DATA FOR PROCESSING:
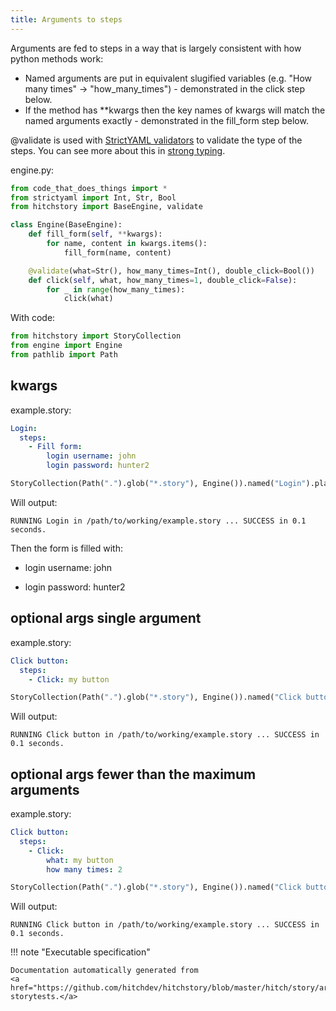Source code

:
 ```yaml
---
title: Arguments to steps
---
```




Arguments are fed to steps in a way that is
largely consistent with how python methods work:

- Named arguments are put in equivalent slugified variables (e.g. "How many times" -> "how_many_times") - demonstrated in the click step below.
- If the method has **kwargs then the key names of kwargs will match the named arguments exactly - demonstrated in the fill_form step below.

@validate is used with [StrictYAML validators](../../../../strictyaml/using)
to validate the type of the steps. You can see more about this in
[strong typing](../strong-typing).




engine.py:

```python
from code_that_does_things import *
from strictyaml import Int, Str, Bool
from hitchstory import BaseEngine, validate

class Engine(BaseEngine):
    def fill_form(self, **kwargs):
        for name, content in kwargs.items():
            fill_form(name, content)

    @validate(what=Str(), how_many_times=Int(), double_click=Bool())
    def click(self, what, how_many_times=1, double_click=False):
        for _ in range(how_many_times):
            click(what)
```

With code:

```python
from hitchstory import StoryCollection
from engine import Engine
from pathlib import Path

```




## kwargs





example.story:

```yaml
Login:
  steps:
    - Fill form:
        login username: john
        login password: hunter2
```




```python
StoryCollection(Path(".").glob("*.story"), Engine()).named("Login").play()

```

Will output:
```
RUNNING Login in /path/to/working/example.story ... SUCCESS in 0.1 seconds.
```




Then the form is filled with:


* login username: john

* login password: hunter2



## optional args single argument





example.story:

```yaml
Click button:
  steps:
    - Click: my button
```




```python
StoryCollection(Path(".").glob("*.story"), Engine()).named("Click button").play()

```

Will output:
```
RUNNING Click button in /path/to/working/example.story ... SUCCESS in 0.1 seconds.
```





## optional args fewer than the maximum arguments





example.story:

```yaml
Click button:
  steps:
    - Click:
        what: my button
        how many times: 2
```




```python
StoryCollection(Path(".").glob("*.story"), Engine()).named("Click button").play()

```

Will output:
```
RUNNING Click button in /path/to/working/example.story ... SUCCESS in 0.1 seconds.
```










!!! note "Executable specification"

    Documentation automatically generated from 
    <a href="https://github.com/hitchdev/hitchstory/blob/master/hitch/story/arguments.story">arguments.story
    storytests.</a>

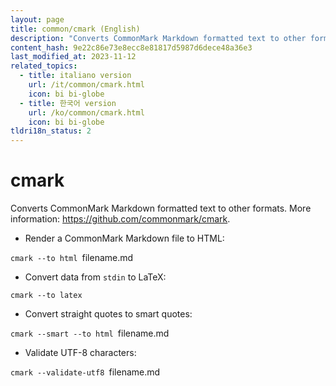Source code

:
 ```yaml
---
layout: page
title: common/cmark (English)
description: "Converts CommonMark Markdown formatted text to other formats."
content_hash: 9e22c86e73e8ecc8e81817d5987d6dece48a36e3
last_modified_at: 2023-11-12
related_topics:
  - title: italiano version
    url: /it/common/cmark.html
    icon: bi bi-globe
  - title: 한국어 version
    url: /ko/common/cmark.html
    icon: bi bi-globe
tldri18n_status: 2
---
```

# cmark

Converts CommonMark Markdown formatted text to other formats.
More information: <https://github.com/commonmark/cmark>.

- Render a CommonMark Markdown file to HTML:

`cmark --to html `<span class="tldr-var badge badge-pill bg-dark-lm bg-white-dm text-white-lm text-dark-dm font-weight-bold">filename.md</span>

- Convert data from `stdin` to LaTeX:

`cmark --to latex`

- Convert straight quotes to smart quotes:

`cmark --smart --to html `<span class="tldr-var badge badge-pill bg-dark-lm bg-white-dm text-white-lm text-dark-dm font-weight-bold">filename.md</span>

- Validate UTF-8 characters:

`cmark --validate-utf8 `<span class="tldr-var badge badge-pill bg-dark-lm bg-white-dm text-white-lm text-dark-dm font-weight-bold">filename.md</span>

TASK STATEMENT: The line with "- Named arguments" ends the range, and the first line of the data begins it; repeat exactly those lines and nothing more, omitting pictures.

RESPONSE TO THE TASK:
Source code

:
 ```yaml
---
title: Arguments to steps
---
```




Arguments are fed to steps in a way that is
largely consistent with how python methods work:

- Named arguments are put in equivalent slugified variables (e.g. "How many times" -> "how_many_times") - demonstrated in the click step below.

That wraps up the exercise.